Two of the articles in the February issue, “Saving Sick Calves” on page six and “Seize the Complaint” on page 20 began as Practice Tip presentations at the 2016 AABP Conference – just a tiny sample of the educational information available at that event.

Also in the same issue, we look at mental-health and wellness issues for veterinarians. AVMA, AABP and other organizations have embraced this issue and have developed programs, conference content and online tools aimed toward improving emotional well-being among veterinarians and students. Besides those programs though, participation alone can benefit your mental outlook as well as your professional development. In speaking with sources for the wellness article, it became clear that isolation, coupled with stressors common to veterinary practice, can breed burnout and depression, while personal interactions with other professionals can refresh your attitude, improve your perspective and rejuvenate your love for veterinary medicine.
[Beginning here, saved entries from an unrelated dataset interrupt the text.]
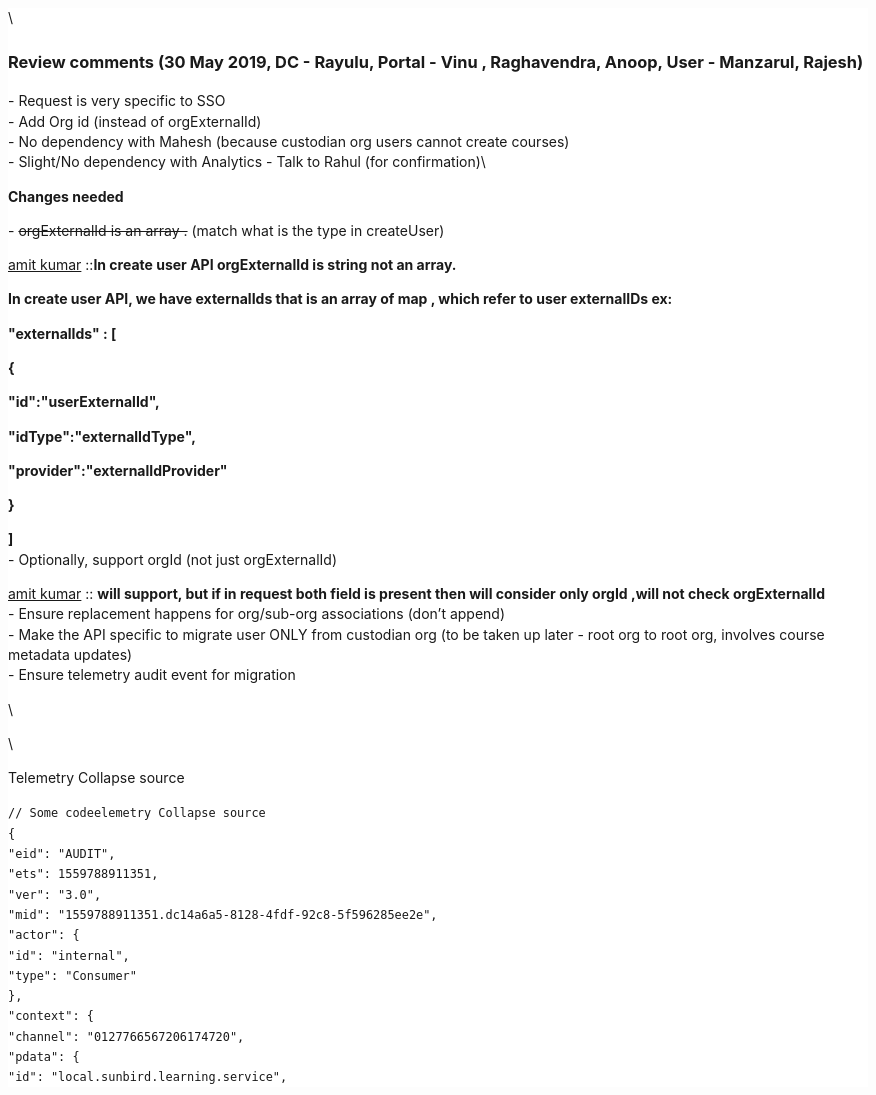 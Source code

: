 \


### Review comments (30 May 2019, DC - Rayulu, Portal - Vinu , Raghavendra, Anoop, User - Manzarul, Rajesh) <a href="#automateusertenantmigrationsb-12693-reviewcomments-30may2019-dc-rayulu-portal-vinu-raghavendra-anoop" id="automateusertenantmigrationsb-12693-reviewcomments-30may2019-dc-rayulu-portal-vinu-raghavendra-anoop"></a>

\- Request is very specific to SSO\
\- Add Org id (instead of orgExternalId)\
\- No dependency with Mahesh (because custodian org users cannot create courses)\
\- Slight/No dependency with Analytics - Talk to Rahul (for confirmation)\


**Changes needed**

\- ~~orgExternalId is an array .~~ (match what is the type in createUser)

&#x20;  [amit kumar](https://project-sunbird.atlassian.net/wiki/people/557058:90e1d762-ef4c-4875-8737-83d6ba61cd1c?ref=confluence) ::**In create user API orgExternalId is string not an array.**

&#x20;              **In create user API, we have externalIds that is an array of map , which refer to user externalIDs ex:**

&#x20;               **"externalIds" :  \[**

&#x20;                                       **{**

&#x20;                                         **"id":"userExternalId",**

&#x20;                                         **"idType":"externalIdType",**

&#x20;                                        **"provider":"externalIdProvider"**

&#x20;                                       **}**

&#x20;                                    **]**\
\- Optionally, support orgId (not just orgExternalId)

[amit kumar](https://project-sunbird.atlassian.net/wiki/people/557058:90e1d762-ef4c-4875-8737-83d6ba61cd1c?ref=confluence) :: **will support, but if in request both field is present then will consider only orgId ,will not check orgExternalId**\
\- Ensure replacement happens for org/sub-org associations (don’t append)\
\- Make the API specific to migrate user ONLY from custodian org (to be taken up later - root org to root org, involves course metadata updates)\
\- Ensure telemetry audit event for migration

\


\


Telemetry Collapse source



```
// Some codeelemetry Collapse source
{
"eid": "AUDIT",
"ets": 1559788911351,
"ver": "3.0",
"mid": "1559788911351.dc14a6a5-8128-4fdf-92c8-5f596285ee2e",
"actor": {
"id": "internal",
"type": "Consumer"
},
"context": {
"channel": "0127766567206174720",
"pdata": {
"id": "local.sunbird.learning.service",
```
Participation in professional organizations and their events provides an opportunity to connect with peers who share the same challenges you face, learn, ask questions, find a mentor or become a mentor.  If nothing else, you can swap stories with other veterinarians over a beer or a great meal, while also earning your required CE credits.

If you haven’t made any New Year’s Resolutions for 2017, some good ones might be to join one of your associations and attend at least two veterinary conferences. I hope to see you there.